> _Supplied data_:
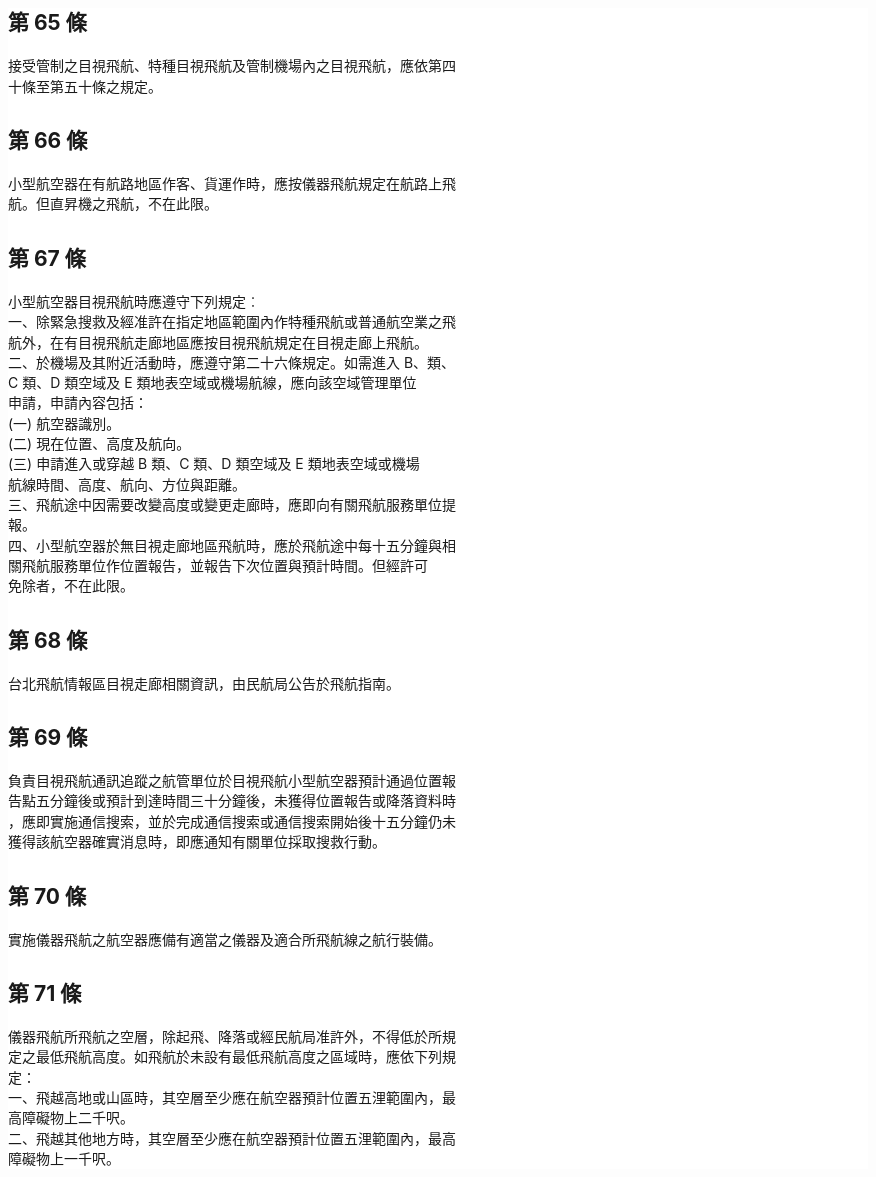 第 65 條
--------
接受管制之目視飛航、特種目視飛航及管制機場內之目視飛航，應依第四  
十條至第五十條之規定。

第 66 條
--------
小型航空器在有航路地區作客、貨運作時，應按儀器飛航規定在航路上飛  
航。但直昇機之飛航，不在此限。

第 67 條
--------
小型航空器目視飛航時應遵守下列規定︰  
一、除緊急搜救及經准許在指定地區範圍內作特種飛航或普通航空業之飛  
    航外，在有目視飛航走廊地區應按目視飛航規定在目視走廊上飛航。  
二、於機場及其附近活動時，應遵守第二十六條規定。如需進入 B、類、  
    C 類、D 類空域及 E  類地表空域或機場航線，應向該空域管理單位  
    申請，申請內容包括：  
 (一) 航空器識別。  
 (二) 現在位置、高度及航向。  
 (三) 申請進入或穿越 B  類、C 類、D 類空域及 E  類地表空域或機場  
      航線時間、高度、航向、方位與距離。  
三、飛航途中因需要改變高度或變更走廊時，應即向有關飛航服務單位提  
    報。  
四、小型航空器於無目視走廊地區飛航時，應於飛航途中每十五分鐘與相  
    關飛航服務單位作位置報告，並報告下次位置與預計時間。但經許可  
    免除者，不在此限。

第 68 條
--------
台北飛航情報區目視走廊相關資訊，由民航局公告於飛航指南。

第 69 條
--------
負責目視飛航通訊追蹤之航管單位於目視飛航小型航空器預計通過位置報  
告點五分鐘後或預計到達時間三十分鐘後，未獲得位置報告或降落資料時  
，應即實施通信搜索，並於完成通信搜索或通信搜索開始後十五分鐘仍未  
獲得該航空器確實消息時，即應通知有關單位採取搜救行動。

第 70 條
--------
實施儀器飛航之航空器應備有適當之儀器及適合所飛航線之航行裝備。

第 71 條
--------
儀器飛航所飛航之空層，除起飛、降落或經民航局准許外，不得低於所規  
定之最低飛航高度。如飛航於未設有最低飛航高度之區域時，應依下列規  
定：  
一、飛越高地或山區時，其空層至少應在航空器預計位置五浬範圍內，最  
    高障礙物上二千呎。  
二、飛越其他地方時，其空層至少應在航空器預計位置五浬範圍內，最高  
    障礙物上一千呎。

> _Work to complete_: Set the material above down again word for word. Include none of its pictures.

> _Answer to this exercise_:
 第 65 條
--------
接受管制之目視飛航、特種目視飛航及管制機場內之目視飛航，應依第四  
十條至第五十條之規定。

第 66 條
--------
小型航空器在有航路地區作客、貨運作時，應按儀器飛航規定在航路上飛  
航。但直昇機之飛航，不在此限。

第 67 條
--------
小型航空器目視飛航時應遵守下列規定︰  
一、除緊急搜救及經准許在指定地區範圍內作特種飛航或普通航空業之飛  
    航外，在有目視飛航走廊地區應按目視飛航規定在目視走廊上飛航。  
二、於機場及其附近活動時，應遵守第二十六條規定。如需進入 B、類、  
    C 類、D 類空域及 E  類地表空域或機場航線，應向該空域管理單位  
    申請，申請內容包括：  
 (一) 航空器識別。  
 (二) 現在位置、高度及航向。  
 (三) 申請進入或穿越 B  類、C 類、D 類空域及 E  類地表空域或機場  
      航線時間、高度、航向、方位與距離。  
三、飛航途中因需要改變高度或變更走廊時，應即向有關飛航服務單位提  
    報。  
四、小型航空器於無目視走廊地區飛航時，應於飛航途中每十五分鐘與相  
    關飛航服務單位作位置報告，並報告下次位置與預計時間。但經許可  
    免除者，不在此限。

第 68 條
--------
台北飛航情報區目視走廊相關資訊，由民航局公告於飛航指南。

第 69 條
--------
負責目視飛航通訊追蹤之航管單位於目視飛航小型航空器預計通過位置報  
告點五分鐘後或預計到達時間三十分鐘後，未獲得位置報告或降落資料時  
，應即實施通信搜索，並於完成通信搜索或通信搜索開始後十五分鐘仍未  
獲得該航空器確實消息時，即應通知有關單位採取搜救行動。

第 70 條
--------
實施儀器飛航之航空器應備有適當之儀器及適合所飛航線之航行裝備。

第 71 條
--------
儀器飛航所飛航之空層，除起飛、降落或經民航局准許外，不得低於所規  
定之最低飛航高度。如飛航於未設有最低飛航高度之區域時，應依下列規  
定：  
一、飛越高地或山區時，其空層至少應在航空器預計位置五浬範圍內，最  
    高障礙物上二千呎。  
二、飛越其他地方時，其空層至少應在航空器預計位置五浬範圍內，最高  
    障礙物上一千呎。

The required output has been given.